The recent accelerated progress in artificial intelligence (AI) suggests that the prospect of AI exceeding human intelligence is no longer just science fiction. Some AI researchers are seriously worried about whether we’ll be able to keep such advanced AI under human control, and whether it could lead to catastrophic outcomes where AI decides that humans are dispensable. A group of researchers on AI is using Analytica influence diagrams to map out arguments and scenarios to explore what we could do to avoid these risks. They are now attempting to quantify the AI risk and decision analysis with some assistance from Lumina.
Numerous people have argued that AI might pose catastrophic or existential risks for the future of humanity. It is unclear whether we can design controls to ensure that high-level machine intelligence (HLMI) will align with human goals (the “alignment problem) –or whether an authoritarian human might use HLMI to dominate the rest of humanity. Notable books on the topic are Super intelligence by Nick Bostrom (Oxford UP, 2014) and Human Compatible by Stuart Russell (Viking, 2019).

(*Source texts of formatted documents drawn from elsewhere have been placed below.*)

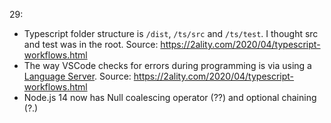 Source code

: 29:
- Typescript folder structure is `/dist`, `/ts/src` and `/ts/test`. I thought src and test was in the root. Source: https://2ality.com/2020/04/typescript-workflows.html
- The way VSCode checks for errors during programming is via using a [Language Server](https://langserver.org/). Source: https://2ality.com/2020/04/typescript-workflows.html
- Node.js 14 now has Null coalescing operator (??) and optional chaining (?.)
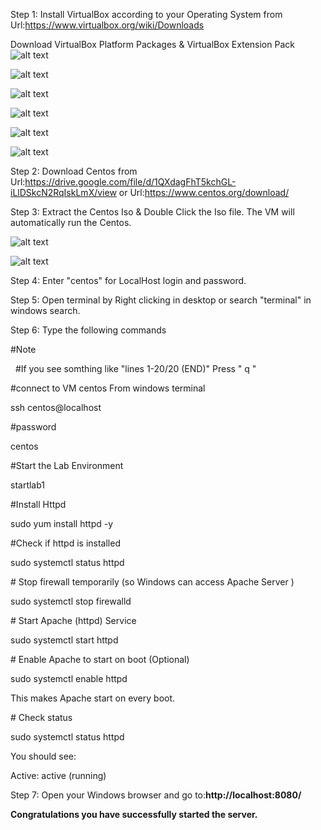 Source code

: Step 1: Install VirtualBox according to your Operating System from Url:https://www.virtualbox.org/wiki/Downloads

Download VirtualBox Platform Packages \& VirtualBox Extension Pack 
![alt text](image.png)

![alt text](image-3.png)

![alt text](image-4.png)

![alt text](image-5.png)

![alt text](image-6.png)

![alt text](image-7.png)

Step 2: Download Centos from Url:https://drive.google.com/file/d/1QXdagFhT5kchGL-iLlDSkcN2RqIskLmX/view or Url:https://www.centos.org/download/



Step 3: Extract the Centos Iso \& Double Click the Iso file. The VM will automatically run the Centos.

![alt text](image-1.png)

![alt text](image-2.png)



Step 4: Enter "centos" for LocalHost login and password.



Step 5: Open terminal by Right clicking in desktop or search "terminal" in windows search.



Step 6: Type the following commands 

\#Note 

&nbsp;	#If you see somthing like "lines 1-20/20 (END)" Press " q "



\#connect to VM centos From windows terminal 

ssh centos@localhost



\#password 

centos



\#Start the Lab Environment 

startlab1



\#Install Httpd 

sudo yum install httpd -y



\#Check if httpd is installed

sudo systemctl status httpd



\# Stop firewall temporarily (so Windows can access Apache Server )

sudo systemctl stop firewalld



\# Start Apache (httpd) Service

sudo systemctl start httpd



\# Enable Apache to start on boot (Optional)

sudo systemctl enable httpd

This makes Apache start on every boot.



\# Check status

sudo systemctl status httpd



You should see:



Active: active (running)



Step 7: Open your Windows browser and go to:**http://localhost:8080/**



**Congratulations you  have successfully started the server.**



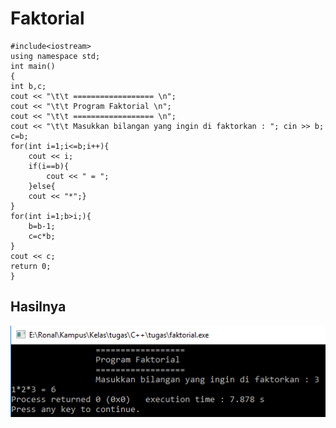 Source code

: # Faktorial

    #include<iostream>
    using namespace std;
    int main()
    {
    int b,c;
    cout << "\t\t ================== \n";
    cout << "\t\t Program Faktorial \n";
    cout << "\t\t ================== \n";
    cout << "\t\t Masukkan bilangan yang ingin di faktorkan : "; cin >> b;
    c=b;
    for(int i=1;i<=b;i++){
        cout << i;
        if(i==b){
            cout << " = ";
        }else{
        cout << "*";}
    }
    for(int i=1;b>i;){
        b=b-1;
        c=c*b;
    }
    cout << c;
    return 0;
    }

## Hasilnya

![img](https://github.com/ernico27/Faktorial/blob/master/faktorial.png?raw=true)
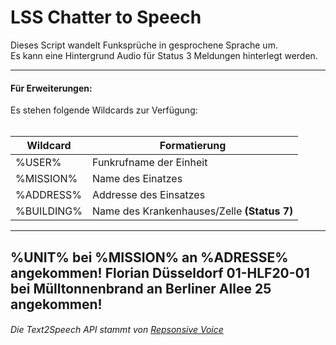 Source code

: <h1>LSS Chatter to Speech</h1>
Dieses Script wandelt Funksprüche in gesprochene Sprache um.<br>
Es kann eine Hintergrund Audio für Status 3 Meldungen hinterlegt werden.<br>

<hr>

<h4>Für Erweiterungen:</h4>
Es stehen folgende Wildcards zur Verfügung:<br><br>

|   Wildcard    |   Formatierung                |
| ------------- | ----------------------------- |
|   %USER%      |   Funkrufname der Einheit     |
|   %MISSION%   |   Name des Einatzes           |
|   %ADDRESS%   |   Addresse des Einsatzes      |
|   %BUILDING%  |   Name des Krankenhauses/Zelle **(Status 7)**     |

---
<b>%UNIT%</b> bei <b>%MISSION%</b> an <b>%ADRESSE%</b> angekommen!
<b>Florian Düsseldorf 01-HLF20-01</b> bei <b>Mülltonnenbrand</b> an <b>Berliner Allee 25</b> angekommen!
---

<h6>Die Text2Speech API stammt von <a href="https://responsivevoice.com/">Repsonsive Voice</a></h6>
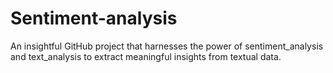 # Sentiment-analysis
An insightful GitHub project that harnesses the power of sentiment_analysis and text_analysis to extract meaningful insights from textual data.

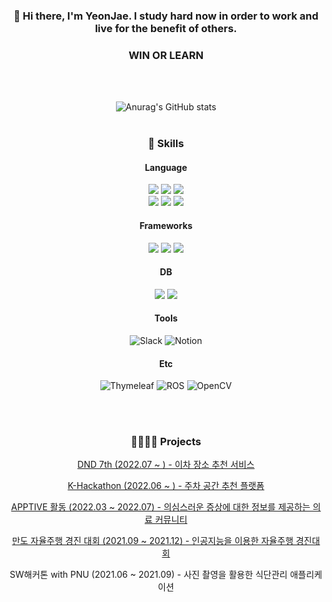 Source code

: <div align="center">

### 👋 Hi there, I'm YeonJae. I study hard now in order to work and live for the benefit of others.
### WIN OR LEARN
<br>
<br>
  
![Anurag's GitHub stats](https://github-readme-stats.vercel.app/api?username=Amenable-C&theme=vue&show_icons=true)
<br>
<br>
  
### 💪 Skills
#### Language
<img src="https://img.shields.io/badge/c++-00599C?style=for-the-badge&logo=c%2B%2B&logoColor=white">
<img src="https://img.shields.io/badge/python-3776AB?style=for-the-badge&logo=python&logoColor=white">
<img src="https://img.shields.io/badge/Java-ED8B00?style=for-the-badge&logo=java&logoColor=white"><br>


<img src="https://img.shields.io/badge/html5-E34F26?style=for-the-badge&logo=html5&logoColor=white">
<img src="https://img.shields.io/badge/css-1572B6?style=for-the-badge&logo=css3&logoColor=white">
<img src="https://img.shields.io/badge/javascript-F7DF1E?style=for-the-badge&logo=javascript&logoColor=black">

#### Frameworks
<p>
<img src="https://img.shields.io/badge/spring-6DB33F?style=for-the-badge&logo=spring&logoColor=white">
<img src="https://img.shields.io/badge/springboot-6DB33F?style=for-the-badge&logo=springboot&logoColor=white">
<img src="https://img.shields.io/badge/JUnit5-25A162?style=for-the-badge&logo=JUnit5&logoColor=white">
</p>

#### DB
<p>
<img src="https://img.shields.io/badge/mysql-4479A1?style=for-the-badge&logo=mysql&logoColor=white">
<img src="https://img.shields.io/badge/mariaDB-003545?style=for-the-badge&logo=mariaDB&logoColor=white">
</p>

#### Tools
<p>
<img alt="Slack" src="https://img.shields.io/badge/Slack-4A154B?style=for-the-badge&logo=Slack&logoColor=white">
<img alt="Notion" src="https://img.shields.io/badge/Notion-000000?style=for-the-badge&logo=Notion&logoColor=white">
</p>

#### Etc
<p>
<img alt="Thymeleaf" src="https://img.shields.io/badge/Thymeleaf-005F0F?style=for-the-badge&logo=Thymeleaf&logoColor=white">
<img alt="ROS" src="https://img.shields.io/badge/ROS-22314E?style=for-the-badge&logo=ROS&logoColor=white">
<img alt="OpenCV" src="https://img.shields.io/badge/OpenCV-5C3EE8?style=for-the-badge&logo=OpenCV&logoColor=white">
</p>
<br>
<br>
  
### 👨‍👩‍👦‍👦 Projects

[DND 7th (2022.07 ~ ) - 이차 장소 추천 서비스](https://github.com/dnd-side-project/dnd-7th-3-backend)

[K-Hackathon (2022.06 ~ ) - 주차 공간 추천 플랫폼](https://github.com/ParkingPeople/parking-people)

[APPTIVE 활동 (2022.03 ~ 2022.07) - 의심스러운 증상에 대한 정보를 제공하는 의료 커뮤니티](https://github.com/Apptive2022-1/KidsCare)
  
[만도 자율주행 경진 대회 (2021.09 ~ 2021.12) - 인공지능을 이용한 자율주행 경진대회](https://github.com/Amenable-C/AI-Autonomous-Vehicle)

SW해커톤 with PNU (2021.06 ~ 2021.09) - 사진 촬영을 활용한 식단관리 애플리케이션

<!--
**Amenable-C/Amenable-C** is a ✨ _special_ ✨ repository because its `README.md` (this file) appears on your GitHub profile.

Here are some ideas to get you started:

- 🔭 I’m currently working on ...
- 🌱 I’m currently learning ...
- 👯 I’m looking to collaborate on ...
- 🤔 I’m looking for help with ...
- 💬 Ask me about ...
- 📫 How to reach me: ...
- 😄 Pronouns: ...
- ⚡ Fun fact: ...
-->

However, these arguments vary in important ways and key assumptions have been subject to extensive question and dispute. How can we clarify the critical disputed assumptions (the cruxes) of these arguments and understand their implications? A group of seven AI Researchers engaged in the Modeling Transformative AI Risks (MTAIR) Project to grapple with these challenges.
The project team chose to use Analytica to draw influence diagrams to represent the elements of the scenarios and arguments for the first phase of research. In the second phase of research now underway, they aim to extend the analysis by quantifying selected forecasts, risks, scenarios and the effects of interventions – using probability distributions to express uncertainties.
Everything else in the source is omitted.